Bayer then "private labeled" an additional drug for Kaiser, the anti-hypertensive Adalat CC. In the civil settlement agreement, the United States alleged a number of civil violations including, amongst other things, that Bayer knowingly misreported its Best Price and underpaid its Medicaid rebates by omitting the Kaiser "private label" prices for Cipro and Adalat CC. The United States also alleged that Bayer, during an audit conducted by federal regulators in 1999, falsely stated that the actual price at which Bayer sold Cipro to Kaiser was higher than Bayer's reported Best Price. In addition to the $251 million civil settlement, Bayer pled guilty to concealing the Cipro discount from the Food and Drug Administration ("FDA") (a violation of the Food, Drug and Cosmetic Act) and paid a $5.6 million fine.
The $88 million settlement paid by GlaxoSmithKline ("GSK") also arose from George Couto's qui tam case. The "private labeled" drugs in question were the anti-depressant Paxil and a nasal spray, Flonase. Again, discounts given to the HMO Kaiser were not reported by GSK in its Best Price reporting.
George Couto was a 37-year-old Bayer marketing executive when he filed his qui tam case in early 2000. A former staff pharmacist for the CVS drugstore chain with a degree in Pharmacy, Mr. Couto had joined Bayer in 1993 and been rapidly promoted, becoming a Senior Executive of Corporate Marketing in 1997. In early 1999, Mr. Couto and his colleagues attended mandatory ethics training -- the first such training conducted by Bayer - and were admonished by Bayer's U.S. head to obey not only the letter of the law but the spirit of the law. Mr. Couto was troubled by what he knew of the company's "private labeling" program, which Bayer purported to justify (in the words of one in-house counsel) as "operationally legal." Shortly after the ethics seminar, Mr. Couto wrote a confidential memo to his boss: "According to the class on ethics training that I attended 2/9, Wehmeier's video calls for obeying 'not only the letter of the law, but the spirit of the law as well.' I am wondering how this should be interpreted regarding Pharma's continued and expanded private labeling activities?" His memo never received a response. During 1999, he heard of plans to expand "private labeling" to additional drugs and additional HMOs. Eventually, he became convinced that top management would neither halt the "private labeling" scheme nor protect him from retaliation if he pushed his objections internally.

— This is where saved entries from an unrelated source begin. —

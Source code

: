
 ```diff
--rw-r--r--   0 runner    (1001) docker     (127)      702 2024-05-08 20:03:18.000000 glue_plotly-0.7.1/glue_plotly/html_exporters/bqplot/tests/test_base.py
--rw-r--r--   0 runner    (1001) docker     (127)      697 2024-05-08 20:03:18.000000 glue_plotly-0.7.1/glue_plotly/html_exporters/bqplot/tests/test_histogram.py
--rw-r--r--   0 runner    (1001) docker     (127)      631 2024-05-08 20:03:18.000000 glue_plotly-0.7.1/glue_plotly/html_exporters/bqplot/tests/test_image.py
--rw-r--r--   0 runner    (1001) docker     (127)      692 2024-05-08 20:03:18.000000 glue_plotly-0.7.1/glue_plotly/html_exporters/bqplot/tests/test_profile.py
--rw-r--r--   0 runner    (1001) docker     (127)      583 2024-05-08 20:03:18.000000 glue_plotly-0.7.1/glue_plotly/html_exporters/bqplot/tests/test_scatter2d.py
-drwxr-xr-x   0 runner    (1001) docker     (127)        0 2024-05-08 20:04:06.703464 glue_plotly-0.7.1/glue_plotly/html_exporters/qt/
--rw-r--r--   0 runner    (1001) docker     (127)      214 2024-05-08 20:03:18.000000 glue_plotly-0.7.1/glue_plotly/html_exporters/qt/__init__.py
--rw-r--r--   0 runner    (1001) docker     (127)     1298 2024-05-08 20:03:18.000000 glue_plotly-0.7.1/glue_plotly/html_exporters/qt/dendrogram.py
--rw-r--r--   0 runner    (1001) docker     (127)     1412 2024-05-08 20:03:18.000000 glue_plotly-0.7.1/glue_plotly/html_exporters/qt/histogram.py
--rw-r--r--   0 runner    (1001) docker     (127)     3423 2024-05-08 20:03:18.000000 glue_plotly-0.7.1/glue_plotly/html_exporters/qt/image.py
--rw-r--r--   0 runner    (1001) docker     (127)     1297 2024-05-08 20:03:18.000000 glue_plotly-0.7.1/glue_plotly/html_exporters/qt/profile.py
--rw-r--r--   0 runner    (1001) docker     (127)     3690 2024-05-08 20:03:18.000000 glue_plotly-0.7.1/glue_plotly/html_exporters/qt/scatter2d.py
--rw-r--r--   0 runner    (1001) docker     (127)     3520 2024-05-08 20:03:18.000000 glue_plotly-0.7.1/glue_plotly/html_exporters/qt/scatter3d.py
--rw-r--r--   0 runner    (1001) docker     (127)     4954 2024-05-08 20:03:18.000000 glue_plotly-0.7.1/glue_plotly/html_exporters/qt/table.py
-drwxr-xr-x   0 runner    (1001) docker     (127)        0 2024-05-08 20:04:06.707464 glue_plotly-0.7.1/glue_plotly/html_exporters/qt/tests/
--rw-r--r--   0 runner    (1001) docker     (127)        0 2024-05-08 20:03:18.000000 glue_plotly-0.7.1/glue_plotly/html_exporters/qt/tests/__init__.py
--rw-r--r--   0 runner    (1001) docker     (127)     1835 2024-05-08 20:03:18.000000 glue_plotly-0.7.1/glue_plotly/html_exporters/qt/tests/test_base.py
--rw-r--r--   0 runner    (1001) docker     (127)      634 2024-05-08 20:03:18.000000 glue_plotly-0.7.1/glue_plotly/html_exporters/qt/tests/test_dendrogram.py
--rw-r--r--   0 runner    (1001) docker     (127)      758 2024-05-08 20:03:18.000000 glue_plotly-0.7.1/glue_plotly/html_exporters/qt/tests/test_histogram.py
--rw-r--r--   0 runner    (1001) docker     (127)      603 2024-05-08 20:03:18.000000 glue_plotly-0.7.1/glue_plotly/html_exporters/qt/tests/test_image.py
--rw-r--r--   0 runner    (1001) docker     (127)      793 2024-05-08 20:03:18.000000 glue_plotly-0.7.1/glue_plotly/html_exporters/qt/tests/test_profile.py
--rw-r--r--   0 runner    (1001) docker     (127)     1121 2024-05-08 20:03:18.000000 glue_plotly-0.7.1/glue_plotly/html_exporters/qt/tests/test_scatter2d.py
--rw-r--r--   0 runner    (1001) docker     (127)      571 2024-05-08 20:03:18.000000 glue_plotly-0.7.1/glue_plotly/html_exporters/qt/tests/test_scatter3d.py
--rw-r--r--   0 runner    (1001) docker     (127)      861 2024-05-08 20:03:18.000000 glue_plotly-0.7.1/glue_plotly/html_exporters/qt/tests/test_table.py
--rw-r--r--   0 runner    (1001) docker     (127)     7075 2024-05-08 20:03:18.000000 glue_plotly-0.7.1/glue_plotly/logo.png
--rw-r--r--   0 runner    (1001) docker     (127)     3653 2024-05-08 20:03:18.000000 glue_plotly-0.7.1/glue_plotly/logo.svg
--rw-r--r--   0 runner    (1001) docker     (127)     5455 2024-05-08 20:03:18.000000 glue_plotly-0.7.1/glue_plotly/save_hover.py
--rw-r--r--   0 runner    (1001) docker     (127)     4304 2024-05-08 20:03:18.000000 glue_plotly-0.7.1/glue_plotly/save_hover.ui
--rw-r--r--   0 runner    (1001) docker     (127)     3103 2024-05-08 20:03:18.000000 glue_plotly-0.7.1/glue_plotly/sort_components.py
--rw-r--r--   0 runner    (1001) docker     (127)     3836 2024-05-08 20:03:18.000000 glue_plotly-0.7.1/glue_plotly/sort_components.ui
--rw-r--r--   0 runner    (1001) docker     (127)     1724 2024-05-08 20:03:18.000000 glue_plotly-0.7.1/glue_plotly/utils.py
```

Wehmeier's admonition notwithstanding, he came to the view that the culture of Bayer was not conducive to resolving ethical concerns internally -- as evidenced, for example, by the laughter that had erupted when Wehmeier had urged employees at the ethics training to report any such concerns directly to him, and the fact that his compliance inquiry had never received a response.
Shortly after filing his qui tam case in early 2000, Mr. Couto resigned from Bayer and relocated his family from Connecticut to Boston where he took a job with a smaller pharmaceutical company. Two years later, he was diagnosed with pancreatic cancer, a condition that is terminal in all but a handful of cases. In the summer of 2002, while undergoing chemotherapy, he gave a videotaped deposition over four days in order to preserve his testimony. Despite his medical condition, he withstood Bayer's blistering cross-examination. He died three weeks before settlement-in-principle was achieved. His estate received a 24% qui tam share of the federal portion of the settlement with Bayer.